The Company’s mining project, which is basically a reactivation of the Infanta Nickel Mine that was operational in the 1970’s, is expected to generate revenues as soon as all the mining permits for operations are secured. The mining project has already been endorsed for operations by the local government units and the Palawan Council for Sustainable Development (PCSD), and has been granted the Environmental Compliance Certificate (ECC) for operations on September 09, 2010. The Company is in the final stage of securing its Certificate of Precondition (CP) from the National Commission on Indigenous People (NCIP). This document signifies the formal granting of Free and Prior Informed Consent by the indigenous peoples within the host barangays as attested by the NCIP.

In this Memorandum of Agreement, Jinchuan and MacroAsia recognize their common interest in nickel mining in Palawan and agree to cooperate with each other by jointly developing and operating if possible, their nickel laterite properties upon respective completion of all statutory requirements for mining operations.  The two companies also agreed to undertake a joint venture to construct a processing facility, subject to a mutually-acceptable feasibility study, with an end in view of adding value to their respective commercial operations.  Over the life of the project, the estimated value of the investments being targeted is about US$1 Billion.
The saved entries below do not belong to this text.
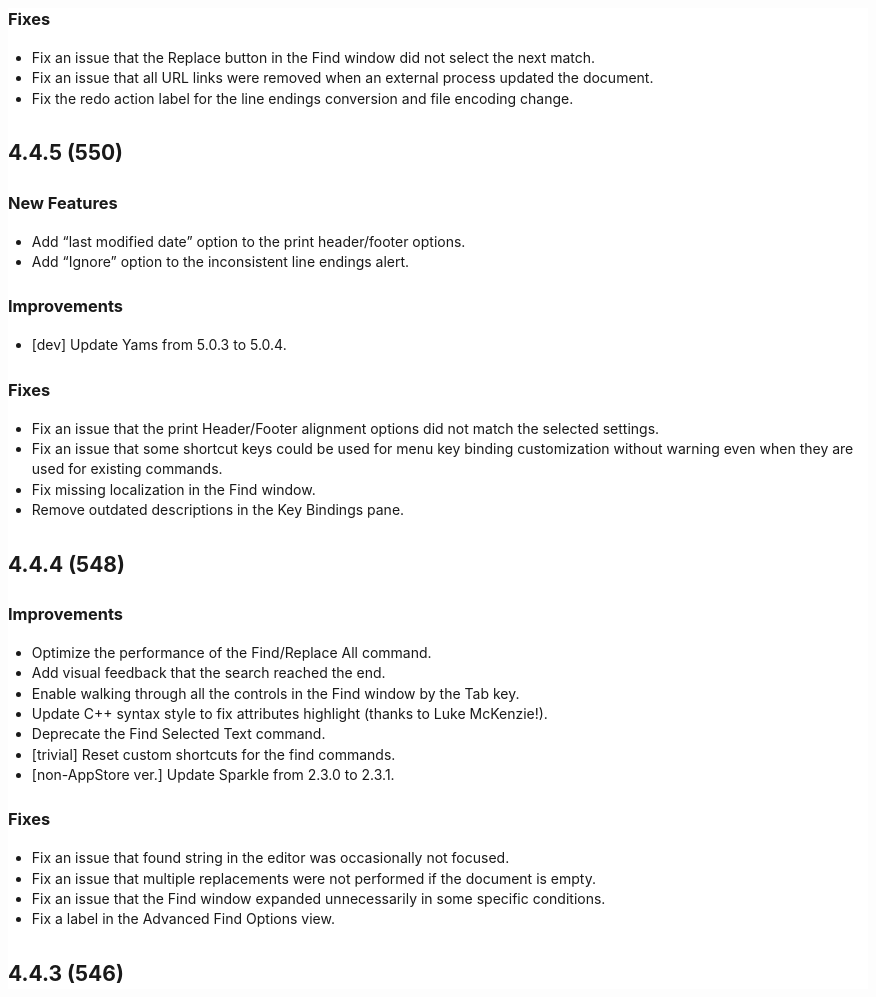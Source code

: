 
### Fixes

- Fix an issue that the Replace button in the Find window did not select the next match.
- Fix an issue that all URL links were removed when an external process updated the document.
- Fix the redo action label for the line endings conversion and file encoding change.



4.4.5 (550)
--------------------------

### New Features

- Add “last modified date” option to the print header/footer options.
- Add “Ignore” option to the inconsistent line endings alert.


### Improvements

- [dev] Update Yams from 5.0.3 to 5.0.4.


### Fixes

- Fix an issue that the print Header/Footer alignment options did not match the selected settings.
- Fix an issue that some shortcut keys could be used for menu key binding customization without warning even when they are used for existing commands.
- Fix missing localization in the Find window.
- Remove outdated descriptions in the Key Bindings pane.



4.4.4 (548)
--------------------------

### Improvements

- Optimize the performance of the Find/Replace All command.
- Add visual feedback that the search reached the end.
- Enable walking through all the controls in the Find window by the Tab key.
- Update C++ syntax style to fix attributes highlight (thanks to Luke McKenzie!).
- Deprecate the Find Selected Text command.
- [trivial] Reset custom shortcuts for the find commands.
- [non-AppStore ver.] Update Sparkle from 2.3.0 to 2.3.1.


### Fixes

- Fix an issue that found string in the editor was occasionally not focused.
- Fix an issue that multiple replacements were not performed if the document is empty.
- Fix an issue that the Find window expanded unnecessarily in some specific conditions.
- Fix a label in the Advanced Find Options view.



4.4.3 (546)
--------------------------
Considering the existence of an ore stockpile and roads within the mining tenement, it is possible to start ore shipment less than a year after all permits are completed.

The diversification shall move MAC away from its core aviation related business. Mining is a different business and it requires a different approach to the core business of the group. We all know that mining eats up a lot of resources and this may drain the cash of MAC. MAC has more than a billion of cash at its disposal.  
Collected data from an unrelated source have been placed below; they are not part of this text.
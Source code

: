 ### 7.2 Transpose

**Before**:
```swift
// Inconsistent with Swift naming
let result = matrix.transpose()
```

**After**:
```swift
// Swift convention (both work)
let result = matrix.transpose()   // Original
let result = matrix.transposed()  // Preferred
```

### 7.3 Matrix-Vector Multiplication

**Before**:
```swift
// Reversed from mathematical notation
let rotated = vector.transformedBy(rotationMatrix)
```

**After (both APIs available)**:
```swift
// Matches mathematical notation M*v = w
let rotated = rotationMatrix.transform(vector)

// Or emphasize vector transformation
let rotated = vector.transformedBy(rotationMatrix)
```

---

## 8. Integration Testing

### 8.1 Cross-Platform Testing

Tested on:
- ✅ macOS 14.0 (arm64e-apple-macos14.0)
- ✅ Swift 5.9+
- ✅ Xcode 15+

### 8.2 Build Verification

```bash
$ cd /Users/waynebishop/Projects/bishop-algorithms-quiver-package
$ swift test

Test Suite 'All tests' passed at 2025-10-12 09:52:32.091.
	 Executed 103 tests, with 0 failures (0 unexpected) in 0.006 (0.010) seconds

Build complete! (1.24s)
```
I believe that this is a game changer for MAC if the operation is successful. MAC can take a cue from MARC, a listed nickel mining company.

Expanding presence abroad
MacroAsia, whose management is led by chairman Washington Sycip, derives the bulk of revenues from aircraft maintenance and repair as well as inflight services like catering. It is also expanding its presence abroad and recently signed a joint venture in Qatar to go into industrial catering, with an initial P12 million investment, Chua said. He said MacroAsia will gain 44-percent equity in the partnership but will maintain management and board control. Lucio Tan Jr., MacroAsia director, said the company is also in talks to form similar joint venture deals with companies in Europe and Asia but he declined to elaborate.

I think it is one way for MAC to increase its revenues in the future further.

MacroAsia looks at PPP airport projects
MacroAsia Corp., a listed aviation services firm, will be used as Tan’s vehicle to participate in these airport and related cargo terminal projects, company president and chief executive officer Joseph Chua said.